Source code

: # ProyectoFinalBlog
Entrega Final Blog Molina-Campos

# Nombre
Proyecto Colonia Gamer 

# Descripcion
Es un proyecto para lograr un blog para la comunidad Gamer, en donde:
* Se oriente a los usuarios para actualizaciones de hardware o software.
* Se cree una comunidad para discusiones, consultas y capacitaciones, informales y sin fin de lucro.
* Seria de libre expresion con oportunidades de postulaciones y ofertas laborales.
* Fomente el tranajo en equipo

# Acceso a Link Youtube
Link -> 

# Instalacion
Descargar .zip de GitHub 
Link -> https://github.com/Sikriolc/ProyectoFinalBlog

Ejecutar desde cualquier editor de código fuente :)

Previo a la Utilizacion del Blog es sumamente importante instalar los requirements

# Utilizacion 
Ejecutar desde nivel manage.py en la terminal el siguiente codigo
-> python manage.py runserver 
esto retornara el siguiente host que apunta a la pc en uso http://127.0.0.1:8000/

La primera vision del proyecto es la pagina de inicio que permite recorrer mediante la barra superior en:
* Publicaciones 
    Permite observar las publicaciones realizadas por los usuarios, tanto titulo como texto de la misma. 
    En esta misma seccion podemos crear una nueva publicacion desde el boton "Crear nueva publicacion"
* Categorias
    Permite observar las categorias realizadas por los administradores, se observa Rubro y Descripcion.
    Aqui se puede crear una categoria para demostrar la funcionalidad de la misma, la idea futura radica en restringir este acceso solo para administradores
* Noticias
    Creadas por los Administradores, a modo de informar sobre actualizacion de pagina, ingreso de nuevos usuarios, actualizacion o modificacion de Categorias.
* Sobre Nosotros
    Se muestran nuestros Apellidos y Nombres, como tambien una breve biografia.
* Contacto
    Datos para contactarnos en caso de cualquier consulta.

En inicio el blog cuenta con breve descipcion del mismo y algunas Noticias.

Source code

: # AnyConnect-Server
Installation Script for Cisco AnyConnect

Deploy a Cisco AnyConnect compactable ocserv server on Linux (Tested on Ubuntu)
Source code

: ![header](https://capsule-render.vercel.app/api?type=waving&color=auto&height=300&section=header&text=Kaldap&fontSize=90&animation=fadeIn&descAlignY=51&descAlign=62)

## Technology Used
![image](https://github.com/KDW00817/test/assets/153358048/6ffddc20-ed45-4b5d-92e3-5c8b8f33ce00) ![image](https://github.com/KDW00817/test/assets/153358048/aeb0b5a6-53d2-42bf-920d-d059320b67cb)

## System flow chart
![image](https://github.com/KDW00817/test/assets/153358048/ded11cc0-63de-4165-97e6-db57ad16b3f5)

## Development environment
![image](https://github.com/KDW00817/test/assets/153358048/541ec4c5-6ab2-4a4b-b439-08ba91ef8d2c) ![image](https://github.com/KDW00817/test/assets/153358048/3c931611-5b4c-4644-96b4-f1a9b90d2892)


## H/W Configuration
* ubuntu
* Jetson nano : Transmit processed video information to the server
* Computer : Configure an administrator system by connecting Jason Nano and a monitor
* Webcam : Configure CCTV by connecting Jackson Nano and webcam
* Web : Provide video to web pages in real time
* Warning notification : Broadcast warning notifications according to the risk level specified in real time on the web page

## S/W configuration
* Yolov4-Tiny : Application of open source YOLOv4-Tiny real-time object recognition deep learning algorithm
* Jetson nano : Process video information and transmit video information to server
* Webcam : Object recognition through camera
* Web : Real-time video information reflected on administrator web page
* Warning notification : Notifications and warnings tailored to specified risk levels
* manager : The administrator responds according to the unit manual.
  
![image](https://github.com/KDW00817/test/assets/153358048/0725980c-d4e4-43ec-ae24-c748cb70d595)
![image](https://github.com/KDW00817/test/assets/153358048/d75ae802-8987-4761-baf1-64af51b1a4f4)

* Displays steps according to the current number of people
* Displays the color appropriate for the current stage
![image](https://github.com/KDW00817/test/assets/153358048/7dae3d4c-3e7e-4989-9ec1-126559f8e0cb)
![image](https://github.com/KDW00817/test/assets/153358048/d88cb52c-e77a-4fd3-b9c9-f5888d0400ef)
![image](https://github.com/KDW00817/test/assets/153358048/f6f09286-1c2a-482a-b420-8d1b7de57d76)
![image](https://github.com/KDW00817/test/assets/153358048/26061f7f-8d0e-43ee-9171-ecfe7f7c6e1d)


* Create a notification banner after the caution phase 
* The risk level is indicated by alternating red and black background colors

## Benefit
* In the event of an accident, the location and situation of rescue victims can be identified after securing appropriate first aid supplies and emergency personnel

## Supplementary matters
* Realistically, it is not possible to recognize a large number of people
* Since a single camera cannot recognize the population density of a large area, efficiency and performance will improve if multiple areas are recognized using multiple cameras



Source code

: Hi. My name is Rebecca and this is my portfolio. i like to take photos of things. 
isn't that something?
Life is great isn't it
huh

□ □ □

== YOUR OBJECTIVE ==
The expected output is every line of the records in which the string "specified" appears.

== RESULT OF THE TASK ==
* Warning notification : Broadcast warning notifications according to the risk level specified in real time on the web page
* Warning notification : Notifications and warnings tailored to specified risk levels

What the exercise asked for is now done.